In social science, we talk a lot about replication, transparency and open data. We’re rightly concerned when researchers publish and publicize dramatic claims without sharing their raw data. Recent examples include Michael Lacour’s faked study on attitudes toward same-sex marriage and a controversial paper on “air rage” in which the data not released for business reasons and then questioned by an aviation journalist.
Today we have a story that goes in the other direction: a researcher who has gathered data that he is willing to share, but he is concerned about data quality.
Here’s Tom Slee, who wrote to me in a private email that he has given me permission to post:
For the last couple of years I’ve collected data on Airbnb listings in a wide variety of cities, and I now have well over a 2.5 million data points. It’s been a useful exercise, and it’s led to some interesting journalistic stories.
Now I’m getting an increasing number of queries from academics for data and for the code that collects it. I’m happy to comply as and when I can, but there are obvious problems with the verifiability of the data itself. Individual surveys of cities on or around a particular date can be compared with partial data releases that Airbnb occasionally makes public, but those are always aggregated in one way or another, and have a definite slant to them. The method itself is not rocket science, but even if it were I could not vouch for it, as its success or failure depends on the changing form and practices of the Airbnb web site itself. Most of my surveys are, I believe, accurate for public policy discussion purposes but there are times (for all kinds of reasons) when some of the data may be inaccurate.
Academics now tend to ask me (a) how to refer to the data set, and (b) how they can validate it for publication purposes, to which I generally reply (a) I have no idea, and (b) I have no idea.
This is almost the opposite of the “private data set” problem. I have data that I believe to be accurate and even useful, but it can’t (by its nature) be well validated because that would require access to a private data set, and if we had access to Airbnb’s data then mine would be superfluous. Does this shut down academic analysis of topics like “Airbnb impact on Affordable Housing in X” or “Airbnb and the tourism industry in Y”.
The code is here.
It seems to me that if Slee is open, it should be fine for him to share the data, as people can analyze how they’d like and validate how they’d like to do so.
But Slee points out:
I think for most of my users validation is difficult because they don’t have much to compare it to. They can validate (within a short time frame) that the listings I tabulate appear on the site, but they cannot see if I have missed many listings (easily).
And in particular there is no accessible “reality” to check against (except for inside Airbnb’s own black box).
More generally, Slee expresses the concern that, on the one hand, black-box companies can now provide their data for unreproducible (but probably friendly) research that nevertheless seems to qualify for academic publication.
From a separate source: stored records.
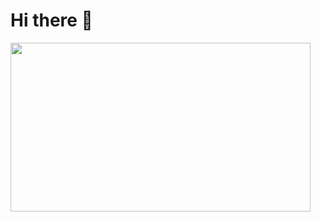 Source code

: <h1>Hi there 👋</h1>
  <img src="[CondePuglia/CondePuglia/giphy.gi]<https://giphy.com/clips/mtvridiculousness-hello-there-ridiculousness-mtv-KDOidC6tStPwrgkZCa>https://giphy.com/clips/mtvridiculousness-hello-there-ridiculousness-mtv-KDOidC6tStPwrgkZCa" width="480" height="270"></img>



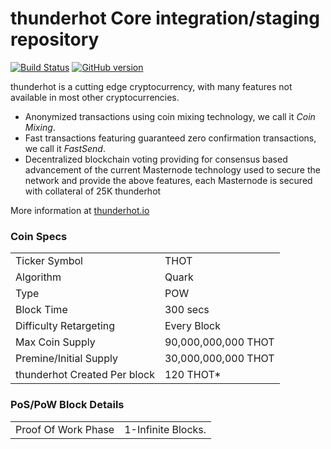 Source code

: thunderhot Core integration/staging repository
=====================================

[![Build Status](https://travis-ci.org/thunderhot-Project/thunderhot.svg?branch=master)](https://travis-ci.org/thunderhot-Project/thunderhot) [![GitHub version](https://badge.fury.io/gh/thunderhot-Project%2Fthunderhot.svg)](https://badge.fury.io/gh/thunderhot-Project%2Fthunderhot)

thunderhot is a cutting edge cryptocurrency, with many features not available in most other cryptocurrencies.
- Anonymized transactions using coin mixing technology, we call it _Coin Mixing_.
- Fast transactions featuring guaranteed zero confirmation transactions, we call it _FastSend_.
- Decentralized blockchain voting providing for consensus based advancement of the current Masternode
  technology used to secure the network and provide the above features, each Masternode is secured
  with collateral of 25K thunderhot

More information at [thunderhot.io](http://www.thunderhot.io)

### Coin Specs
<table>
<tr><td>Ticker Symbol</td><td>THOT</td></tr>
<tr><td>Algorithm</td><td>Quark</td></tr>
<tr><td>Type</td><td>POW</td></tr>
<tr><td>Block Time</td><td>300 secs</td></tr>
<tr><td>Difficulty Retargeting</td><td>Every Block</td></tr>
<tr><td>Max Coin Supply</td><td>90,000,000,000 THOT</td></tr>
<tr><td>Premine/Initial Supply</td><td>30,000,000,000 THOT</td></tr>
<tr><td>thunderhot Created Per block</td><td>120 THOT*</td></tr>
</table>


### PoS/PoW Block Details
<table>
<tr><td>Proof Of Work Phase</td><td>1-Infinite Blocks.</td></tr>
</table>

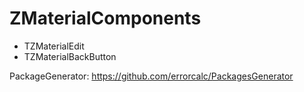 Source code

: # ZMaterialComponents
* TZMaterialEdit
* TZMaterialBackButton

PackageGenerator: https://github.com/errorcalc/PackagesGenerator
On the other hand, academic investigations that are critical of these companies are difficult because the available data do not and cannot meet academic standards of validation. It’s an asymmetry that is politically troubling.
Here’s another example, regarding research on the environmental impact of ride-sharing apps — based on data supplied by . . . the ride-sharing app Uber. As Sarah Emerson discusses in this linked article, there are reasons to be concerned about the representativeness of these data, and, as a result, a consortium organized by the University of California is organizing a new, more comprehensive data collection effort on ride-sharing.